◆ Task brief ◆
Looking at each line of the data below, tally those that contain the word "Noah" and give only the total.

>>>

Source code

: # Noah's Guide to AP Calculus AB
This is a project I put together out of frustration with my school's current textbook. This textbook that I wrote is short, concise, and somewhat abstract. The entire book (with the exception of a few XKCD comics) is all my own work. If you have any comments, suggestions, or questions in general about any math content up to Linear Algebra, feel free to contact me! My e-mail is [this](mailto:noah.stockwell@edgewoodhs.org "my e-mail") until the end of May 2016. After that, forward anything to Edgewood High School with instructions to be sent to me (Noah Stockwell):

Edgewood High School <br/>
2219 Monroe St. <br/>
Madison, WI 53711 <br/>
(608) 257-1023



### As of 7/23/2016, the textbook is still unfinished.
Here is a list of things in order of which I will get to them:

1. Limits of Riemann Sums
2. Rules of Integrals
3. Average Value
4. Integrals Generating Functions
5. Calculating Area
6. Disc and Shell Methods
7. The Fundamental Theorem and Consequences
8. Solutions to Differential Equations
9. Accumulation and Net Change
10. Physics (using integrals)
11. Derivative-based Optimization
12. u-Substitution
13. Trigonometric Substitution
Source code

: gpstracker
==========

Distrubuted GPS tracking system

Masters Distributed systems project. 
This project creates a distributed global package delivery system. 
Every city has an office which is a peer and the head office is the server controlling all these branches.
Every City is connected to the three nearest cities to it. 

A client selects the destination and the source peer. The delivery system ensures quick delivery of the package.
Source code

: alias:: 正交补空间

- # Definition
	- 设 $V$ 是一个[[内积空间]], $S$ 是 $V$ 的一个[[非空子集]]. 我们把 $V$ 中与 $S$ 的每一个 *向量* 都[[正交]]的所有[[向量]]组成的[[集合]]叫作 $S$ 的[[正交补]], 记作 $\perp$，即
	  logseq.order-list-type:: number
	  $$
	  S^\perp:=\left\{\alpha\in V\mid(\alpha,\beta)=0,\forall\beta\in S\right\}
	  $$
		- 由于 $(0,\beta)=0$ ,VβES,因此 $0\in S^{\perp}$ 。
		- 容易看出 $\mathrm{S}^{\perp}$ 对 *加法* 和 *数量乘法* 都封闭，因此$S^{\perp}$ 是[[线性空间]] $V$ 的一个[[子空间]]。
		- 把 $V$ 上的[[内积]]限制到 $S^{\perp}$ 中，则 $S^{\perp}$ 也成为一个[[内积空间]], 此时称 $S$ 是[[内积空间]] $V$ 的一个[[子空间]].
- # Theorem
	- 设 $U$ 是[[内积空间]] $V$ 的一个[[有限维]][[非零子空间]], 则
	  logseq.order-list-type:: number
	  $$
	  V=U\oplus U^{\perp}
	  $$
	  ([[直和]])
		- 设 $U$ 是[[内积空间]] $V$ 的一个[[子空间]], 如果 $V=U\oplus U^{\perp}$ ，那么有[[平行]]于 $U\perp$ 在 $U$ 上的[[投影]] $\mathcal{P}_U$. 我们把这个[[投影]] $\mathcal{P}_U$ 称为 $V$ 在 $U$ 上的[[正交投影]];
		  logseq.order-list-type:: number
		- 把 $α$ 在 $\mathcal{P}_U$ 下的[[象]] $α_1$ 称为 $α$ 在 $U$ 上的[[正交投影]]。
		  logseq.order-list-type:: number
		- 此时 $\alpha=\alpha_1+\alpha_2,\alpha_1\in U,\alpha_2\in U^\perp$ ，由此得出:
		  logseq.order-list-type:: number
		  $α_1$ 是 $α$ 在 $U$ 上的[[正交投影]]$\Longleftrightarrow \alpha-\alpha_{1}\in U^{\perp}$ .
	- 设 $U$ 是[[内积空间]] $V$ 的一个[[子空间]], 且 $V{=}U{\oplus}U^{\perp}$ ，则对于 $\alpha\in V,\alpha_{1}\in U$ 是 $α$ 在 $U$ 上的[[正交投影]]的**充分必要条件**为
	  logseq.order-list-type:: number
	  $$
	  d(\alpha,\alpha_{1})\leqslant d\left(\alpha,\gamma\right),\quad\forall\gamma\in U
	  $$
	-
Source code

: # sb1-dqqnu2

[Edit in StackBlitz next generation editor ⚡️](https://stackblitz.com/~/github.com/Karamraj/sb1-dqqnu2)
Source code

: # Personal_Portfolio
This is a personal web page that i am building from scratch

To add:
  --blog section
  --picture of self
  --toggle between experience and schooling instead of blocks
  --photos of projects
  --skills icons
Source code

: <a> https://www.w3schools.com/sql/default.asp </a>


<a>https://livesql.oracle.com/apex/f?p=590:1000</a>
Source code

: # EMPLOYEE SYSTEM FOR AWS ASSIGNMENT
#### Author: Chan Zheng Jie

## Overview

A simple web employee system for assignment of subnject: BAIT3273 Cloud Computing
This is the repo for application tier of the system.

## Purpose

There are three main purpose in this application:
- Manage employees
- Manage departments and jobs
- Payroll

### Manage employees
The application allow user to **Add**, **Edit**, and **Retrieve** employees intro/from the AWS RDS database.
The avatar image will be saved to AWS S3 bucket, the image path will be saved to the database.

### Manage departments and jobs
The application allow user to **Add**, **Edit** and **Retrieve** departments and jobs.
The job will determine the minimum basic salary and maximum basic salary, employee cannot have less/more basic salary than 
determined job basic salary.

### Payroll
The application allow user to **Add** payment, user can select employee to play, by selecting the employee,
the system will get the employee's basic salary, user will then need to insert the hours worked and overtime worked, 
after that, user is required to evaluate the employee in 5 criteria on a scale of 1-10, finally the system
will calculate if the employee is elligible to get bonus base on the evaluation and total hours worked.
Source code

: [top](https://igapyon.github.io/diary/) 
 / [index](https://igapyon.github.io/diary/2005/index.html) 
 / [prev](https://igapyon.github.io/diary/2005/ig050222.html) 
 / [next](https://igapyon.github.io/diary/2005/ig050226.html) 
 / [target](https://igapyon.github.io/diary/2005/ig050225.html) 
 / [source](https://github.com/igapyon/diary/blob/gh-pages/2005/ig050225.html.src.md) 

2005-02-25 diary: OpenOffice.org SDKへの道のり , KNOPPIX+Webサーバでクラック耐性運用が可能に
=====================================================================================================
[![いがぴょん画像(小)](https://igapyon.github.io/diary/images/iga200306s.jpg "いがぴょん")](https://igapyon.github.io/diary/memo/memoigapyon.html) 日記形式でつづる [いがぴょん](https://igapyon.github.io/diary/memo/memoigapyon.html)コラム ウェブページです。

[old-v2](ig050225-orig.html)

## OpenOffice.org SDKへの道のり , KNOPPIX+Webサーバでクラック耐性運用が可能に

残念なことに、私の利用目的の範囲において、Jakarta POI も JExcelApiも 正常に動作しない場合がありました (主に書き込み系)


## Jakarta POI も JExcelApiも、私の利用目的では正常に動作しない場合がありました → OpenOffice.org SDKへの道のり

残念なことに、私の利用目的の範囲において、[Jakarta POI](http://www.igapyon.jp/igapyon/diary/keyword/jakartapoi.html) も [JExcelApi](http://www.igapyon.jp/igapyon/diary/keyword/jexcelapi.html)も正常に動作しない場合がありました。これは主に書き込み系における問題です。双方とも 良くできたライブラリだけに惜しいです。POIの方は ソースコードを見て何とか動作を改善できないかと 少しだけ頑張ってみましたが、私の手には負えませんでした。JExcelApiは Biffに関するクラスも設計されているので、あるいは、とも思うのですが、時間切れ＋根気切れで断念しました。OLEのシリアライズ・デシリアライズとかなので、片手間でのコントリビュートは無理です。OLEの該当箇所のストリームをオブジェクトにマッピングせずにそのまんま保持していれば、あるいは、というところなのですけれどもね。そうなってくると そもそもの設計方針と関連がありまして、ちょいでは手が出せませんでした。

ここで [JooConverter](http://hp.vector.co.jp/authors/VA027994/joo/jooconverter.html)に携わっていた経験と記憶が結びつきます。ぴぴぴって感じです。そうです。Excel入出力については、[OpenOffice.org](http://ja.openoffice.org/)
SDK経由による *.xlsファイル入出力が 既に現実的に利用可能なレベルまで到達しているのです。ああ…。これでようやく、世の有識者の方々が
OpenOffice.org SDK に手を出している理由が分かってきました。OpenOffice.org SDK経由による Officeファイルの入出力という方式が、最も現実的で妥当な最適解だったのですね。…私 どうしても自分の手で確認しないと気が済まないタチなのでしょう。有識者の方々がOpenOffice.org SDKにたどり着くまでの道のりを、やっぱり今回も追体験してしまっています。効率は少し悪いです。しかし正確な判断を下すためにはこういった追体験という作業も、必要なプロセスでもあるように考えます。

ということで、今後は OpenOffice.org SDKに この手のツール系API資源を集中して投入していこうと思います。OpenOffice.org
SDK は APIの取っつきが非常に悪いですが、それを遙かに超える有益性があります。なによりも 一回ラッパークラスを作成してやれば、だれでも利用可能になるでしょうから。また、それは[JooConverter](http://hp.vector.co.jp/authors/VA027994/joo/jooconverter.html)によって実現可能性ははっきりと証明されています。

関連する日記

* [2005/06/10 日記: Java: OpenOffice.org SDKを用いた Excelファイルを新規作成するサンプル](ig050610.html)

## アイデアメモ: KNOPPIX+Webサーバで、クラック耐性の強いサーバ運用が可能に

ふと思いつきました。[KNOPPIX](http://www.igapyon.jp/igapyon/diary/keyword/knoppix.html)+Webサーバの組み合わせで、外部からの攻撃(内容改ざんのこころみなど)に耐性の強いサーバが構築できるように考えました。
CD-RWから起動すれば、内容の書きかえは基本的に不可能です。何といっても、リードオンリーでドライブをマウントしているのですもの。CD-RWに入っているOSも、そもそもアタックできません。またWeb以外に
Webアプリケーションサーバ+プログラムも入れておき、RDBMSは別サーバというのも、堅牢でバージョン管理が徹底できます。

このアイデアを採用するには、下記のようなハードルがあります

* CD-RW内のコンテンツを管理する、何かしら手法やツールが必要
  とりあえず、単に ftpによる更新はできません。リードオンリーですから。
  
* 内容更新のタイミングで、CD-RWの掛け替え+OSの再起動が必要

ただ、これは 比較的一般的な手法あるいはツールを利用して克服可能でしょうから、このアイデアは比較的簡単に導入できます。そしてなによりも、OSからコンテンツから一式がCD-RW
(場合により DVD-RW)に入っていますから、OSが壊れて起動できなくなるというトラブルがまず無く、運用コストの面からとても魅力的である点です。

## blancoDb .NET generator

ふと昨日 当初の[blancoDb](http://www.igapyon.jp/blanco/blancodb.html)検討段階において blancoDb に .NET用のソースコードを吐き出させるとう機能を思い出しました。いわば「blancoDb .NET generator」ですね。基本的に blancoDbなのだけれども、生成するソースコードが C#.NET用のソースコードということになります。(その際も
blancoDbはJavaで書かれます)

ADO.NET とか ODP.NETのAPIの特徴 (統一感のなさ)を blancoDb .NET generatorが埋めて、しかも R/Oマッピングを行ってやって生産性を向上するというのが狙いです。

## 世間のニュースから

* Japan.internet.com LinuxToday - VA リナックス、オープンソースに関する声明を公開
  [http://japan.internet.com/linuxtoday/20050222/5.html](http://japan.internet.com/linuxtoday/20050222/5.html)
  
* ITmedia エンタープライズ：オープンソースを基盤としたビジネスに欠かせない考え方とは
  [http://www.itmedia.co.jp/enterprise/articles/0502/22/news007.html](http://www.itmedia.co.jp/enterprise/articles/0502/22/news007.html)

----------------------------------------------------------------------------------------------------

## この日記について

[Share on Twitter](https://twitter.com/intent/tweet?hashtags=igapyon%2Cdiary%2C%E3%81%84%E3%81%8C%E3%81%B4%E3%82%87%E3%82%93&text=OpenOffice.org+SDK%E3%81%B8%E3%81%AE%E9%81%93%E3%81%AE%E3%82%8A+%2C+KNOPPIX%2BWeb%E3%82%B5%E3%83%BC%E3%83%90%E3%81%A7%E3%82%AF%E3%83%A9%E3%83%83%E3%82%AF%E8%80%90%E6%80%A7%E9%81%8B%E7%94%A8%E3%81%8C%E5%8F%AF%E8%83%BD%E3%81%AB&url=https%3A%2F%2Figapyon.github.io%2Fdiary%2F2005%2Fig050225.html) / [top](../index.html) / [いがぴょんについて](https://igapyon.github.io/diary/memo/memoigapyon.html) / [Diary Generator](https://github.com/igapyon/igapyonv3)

<<<

◆ Exercise response ◆
2